Throughout the entries below, report every line where "Figures" is found.

RECORDS FOR PROCESSING below:

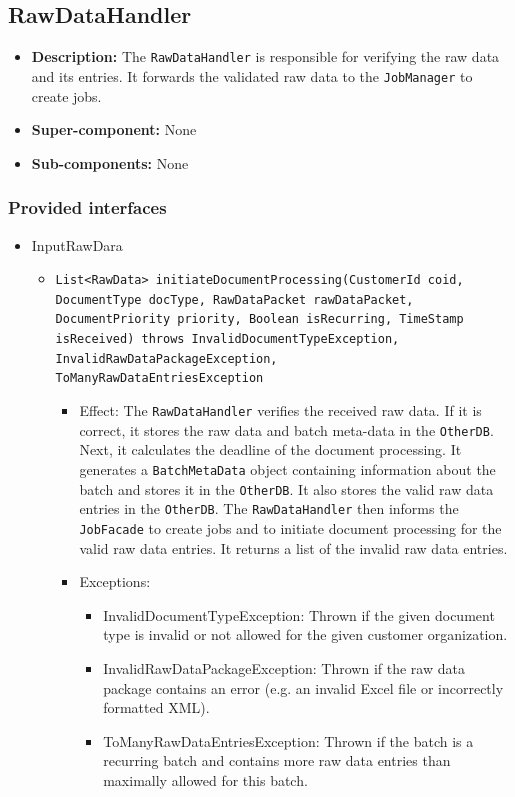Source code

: \documentclass[a4paper,10pt]{article}
\begin{document}
\subsection{RawDataHandler}
\begin{itemize}
    \item \textbf{Description:} The \texttt{RawDataHandler} is responsible for verifying the raw data and its entries. It forwards the validated raw data to the \texttt{JobManager} to create jobs.
    \item \textbf{Super-component:} None
    \item \textbf{Sub-components:} None
\end{itemize}

\subsubsection*{Provided interfaces}
\begin{itemize}
    \item InputRawDara
    \begin{itemize}
        \item \texttt{List<RawData> initiateDocumentProcessing(CustomerId coid, DocumentType docType, RawDataPacket rawDataPacket, DocumentPriority priority, Boolean isRecurring, TimeStamp isReceived) throws InvalidDocumentTypeException, InvalidRawDataPackageException,\\ ToManyRawDataEntriesException}
        \begin{itemize}
            \item Effect: The \texttt{RawDataHandler} verifies the received raw data. If it is correct, it stores the raw data and batch meta-data in the \texttt{OtherDB}. Next, it calculates the deadline of the document processing. It generates a \texttt{BatchMetaData} object containing information about the batch and stores it in the \texttt{OtherDB}. It also stores the valid raw data entries in the \texttt{OtherDB}. The \texttt{RawDataHandler} then informs the \texttt{JobFacade} to create jobs and to initiate document processing for the valid raw data entries. It returns a list of the invalid raw data entries.
            \item Exceptions:
            \begin{itemize}
                \item InvalidDocumentTypeException: Thrown if the given document type is invalid or not allowed for the given customer organization.
            	\item InvalidRawDataPackageException: Thrown if the raw data package contains an error (e.g. an invalid Excel file or incorrectly formatted XML).
            	\item ToManyRawDataEntriesException: Thrown if the batch is a recurring batch and contains more raw data entries than maximally allowed for this batch.
            \end{itemize}
        \end{itemize}
    \end{itemize} 
\end{itemize}
\end{document}
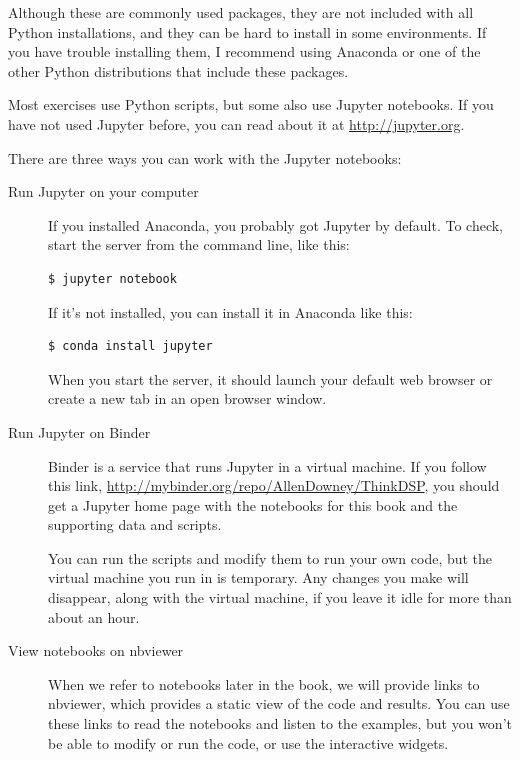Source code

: \documentclass[12pt]{book}
\begin{document}
Although these are commonly used packages, they are not included with
all Python installations, and they can be hard to install in some
environments.  If you have trouble installing them, I
recommend using Anaconda or one of the other Python distributions
that include these packages.

Most exercises use Python scripts, but some also use Jupyter
notebooks.  If you have not used Jupyter before, you can read about
it at \url{http://jupyter.org}.

There are three ways you can work with the Jupyter notebooks:

\begin{description}

\item[Run Jupyter on your computer]

If you installed Anaconda, you
  probably got Jupyter by default.  To check, start the server from
the command line, like this:

\begin{verbatim}
$ jupyter notebook
\end{verbatim}

If it's not installed, you can install it in Anaconda like this:

\begin{verbatim}
$ conda install jupyter
\end{verbatim}

When you start the server, it should launch your default web browser
or create a new tab in an open browser window.

\item[Run Jupyter on Binder]

Binder is a service that runs Jupyter in a virtual machine.  If you
follow this link, \url{http://mybinder.org/repo/AllenDowney/ThinkDSP},
you should get a Jupyter home page with the notebooks for this book
and the supporting data and scripts.

You can run the scripts and modify them to run your own code, but the
virtual machine you run in is temporary.  Any changes you make will
disappear, along with the virtual machine, if you leave it idle for
more than about an hour.

\item[View notebooks on nbviewer]

When we refer to notebooks later in the book, we will provide links to
nbviewer, which provides a static view of the code and results.  You
can use these links to read the notebooks and listen to the examples,
but you won't be able to modify or run the code, or use the
interactive widgets.

\end{description}
\end{document}
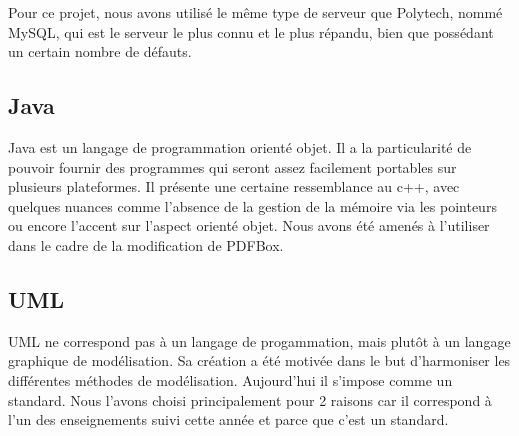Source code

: Pour ce projet, nous avons utilisé le même type de serveur que Polytech, nommé MySQL, qui est le serveur le plus connu
et le plus répandu, bien que possédant un certain nombre de défauts.

        \subsection{Java}
Java est un langage de programmation orienté objet. Il a la particularité de pouvoir fournir des 
programmes qui seront assez facilement portables sur plusieurs plateformes. Il présente une certaine
ressemblance au c++, avec quelques nuances comme l'absence de la gestion de la mémoire via les pointeurs
ou encore l'accent sur l'aspect orienté objet.
Nous avons été amenés à l'utiliser dans le cadre de la modification de PDFBox. 

       \subsection{UML}
UML ne correspond pas à un langage de progammation, mais plutôt à un langage graphique de modélisation.
Sa création a été motivée dans le but d'harmoniser les différentes méthodes de modélisation. Aujourd'hui il s'impose comme 
un standard. Nous l'avons choisi principalement pour 2 raisons car il correspond à l'un des enseignements suivi cette année
et parce que c'est un standard.

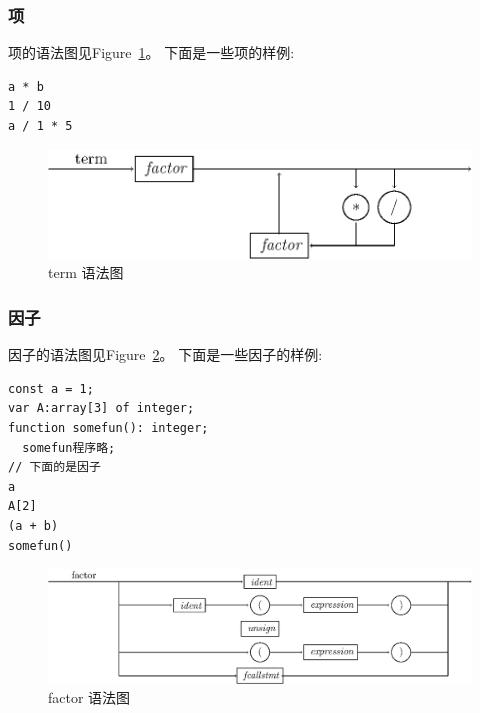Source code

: \subsubsection{项}

项的语法图见Figure~\ref{term}。
下面是一些项的样例:
\begin{verbatim}
a * b
1 / 10
a / 1 * 5
\end{verbatim}
\begin{figure}[h!]
\begin{center}
    \includegraphics[scale=.8]{Figures/term.eps}
\end{center}
\caption{term 语法图}
\label{term}
\end{figure}
\subsubsection{因子}


因子的语法图见Figure~\ref{factor}。
下面是一些因子的样例:
\begin{verbatim}
const a = 1;
var A:array[3] of integer;
function somefun(): integer;
  somefun程序略;
// 下面的是因子
a 
A[2]
(a + b)
somefun()
\end{verbatim}
\begin{figure}[h!]
\begin{center}
    \includegraphics[scale=.8]{Figures/factor.eps}
\end{center}
\caption{factor 语法图}
\label{factor}
\end{figure}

End of RECORDS FOR PROCESSING.

TASK ANSWER =>
    \includegraphics[scale=.8]{Figures/term.eps}
    \includegraphics[scale=.8]{Figures/factor.eps}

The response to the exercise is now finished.